## Exercise objective
After locating the line that contains "Mach's principle states" in the records below, write out exactly that line and each line after it through the one that contains "Consequently, the motion", and nothing else.

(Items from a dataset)
* * * *

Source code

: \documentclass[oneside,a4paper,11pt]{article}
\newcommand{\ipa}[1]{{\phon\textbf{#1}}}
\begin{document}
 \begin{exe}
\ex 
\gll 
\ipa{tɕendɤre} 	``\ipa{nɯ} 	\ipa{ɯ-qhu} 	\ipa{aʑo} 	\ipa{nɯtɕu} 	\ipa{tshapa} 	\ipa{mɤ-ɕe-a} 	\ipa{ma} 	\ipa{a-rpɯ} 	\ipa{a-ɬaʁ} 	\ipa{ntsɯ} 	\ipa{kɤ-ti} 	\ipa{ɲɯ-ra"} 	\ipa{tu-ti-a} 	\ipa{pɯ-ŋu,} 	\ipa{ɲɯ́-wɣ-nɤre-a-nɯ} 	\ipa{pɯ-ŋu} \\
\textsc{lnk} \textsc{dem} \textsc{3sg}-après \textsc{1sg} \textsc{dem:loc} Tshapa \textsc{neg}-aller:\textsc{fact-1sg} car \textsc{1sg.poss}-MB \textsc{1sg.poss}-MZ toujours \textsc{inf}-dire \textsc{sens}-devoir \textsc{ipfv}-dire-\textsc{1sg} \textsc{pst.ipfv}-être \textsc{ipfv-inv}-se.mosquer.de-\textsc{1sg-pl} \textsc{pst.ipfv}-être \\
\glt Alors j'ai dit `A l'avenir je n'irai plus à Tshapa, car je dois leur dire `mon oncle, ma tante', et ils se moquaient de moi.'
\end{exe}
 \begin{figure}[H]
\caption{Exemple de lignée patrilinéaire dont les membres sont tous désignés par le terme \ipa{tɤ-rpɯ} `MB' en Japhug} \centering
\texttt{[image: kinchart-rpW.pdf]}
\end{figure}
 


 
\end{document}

* * * *

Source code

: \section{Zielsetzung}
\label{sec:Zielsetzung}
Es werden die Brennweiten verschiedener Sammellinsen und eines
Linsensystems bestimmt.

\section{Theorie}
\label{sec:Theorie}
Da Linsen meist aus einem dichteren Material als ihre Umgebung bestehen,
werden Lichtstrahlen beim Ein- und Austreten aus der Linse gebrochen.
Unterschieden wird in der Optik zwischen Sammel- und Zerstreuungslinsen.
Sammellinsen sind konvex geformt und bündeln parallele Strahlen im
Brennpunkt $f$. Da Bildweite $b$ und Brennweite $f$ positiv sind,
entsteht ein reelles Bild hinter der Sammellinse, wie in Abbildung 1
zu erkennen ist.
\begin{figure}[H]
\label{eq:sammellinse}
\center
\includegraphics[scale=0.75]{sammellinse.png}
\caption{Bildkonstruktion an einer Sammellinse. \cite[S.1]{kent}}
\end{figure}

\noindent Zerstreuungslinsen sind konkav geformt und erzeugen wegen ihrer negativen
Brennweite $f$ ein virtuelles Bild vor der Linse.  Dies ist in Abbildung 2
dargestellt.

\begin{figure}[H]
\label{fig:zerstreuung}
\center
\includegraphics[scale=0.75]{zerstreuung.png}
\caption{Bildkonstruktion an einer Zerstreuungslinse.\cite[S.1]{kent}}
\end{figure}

* * * *

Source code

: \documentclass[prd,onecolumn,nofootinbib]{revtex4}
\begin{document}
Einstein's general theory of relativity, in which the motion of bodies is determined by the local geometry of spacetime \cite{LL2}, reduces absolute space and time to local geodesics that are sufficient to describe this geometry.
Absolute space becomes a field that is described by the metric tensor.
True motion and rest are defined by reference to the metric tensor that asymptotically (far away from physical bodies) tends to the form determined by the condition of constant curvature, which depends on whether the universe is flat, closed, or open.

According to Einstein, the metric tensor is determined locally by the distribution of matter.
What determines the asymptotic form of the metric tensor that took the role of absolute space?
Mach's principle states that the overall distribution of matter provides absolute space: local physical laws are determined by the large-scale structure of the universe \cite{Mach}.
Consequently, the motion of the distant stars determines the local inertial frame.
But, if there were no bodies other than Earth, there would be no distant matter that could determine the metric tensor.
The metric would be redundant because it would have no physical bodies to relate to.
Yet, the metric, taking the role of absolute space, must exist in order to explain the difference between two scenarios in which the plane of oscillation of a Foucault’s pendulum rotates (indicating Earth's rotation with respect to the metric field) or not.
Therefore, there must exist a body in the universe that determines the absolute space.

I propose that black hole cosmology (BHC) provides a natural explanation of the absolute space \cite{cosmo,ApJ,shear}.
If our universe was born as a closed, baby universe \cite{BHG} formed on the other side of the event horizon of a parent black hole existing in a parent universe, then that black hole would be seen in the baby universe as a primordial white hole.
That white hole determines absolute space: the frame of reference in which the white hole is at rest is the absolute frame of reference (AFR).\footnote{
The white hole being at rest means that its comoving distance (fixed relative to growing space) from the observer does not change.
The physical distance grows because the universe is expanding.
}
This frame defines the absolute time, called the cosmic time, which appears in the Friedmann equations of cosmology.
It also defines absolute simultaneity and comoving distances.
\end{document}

* * * *

## Response
Mach's principle states that the overall distribution of matter provides absolute space: local physical laws are determined by the large-scale structure of the universe \cite{Mach}.
Consequently, the motion of the distant stars determines the local inertial frame.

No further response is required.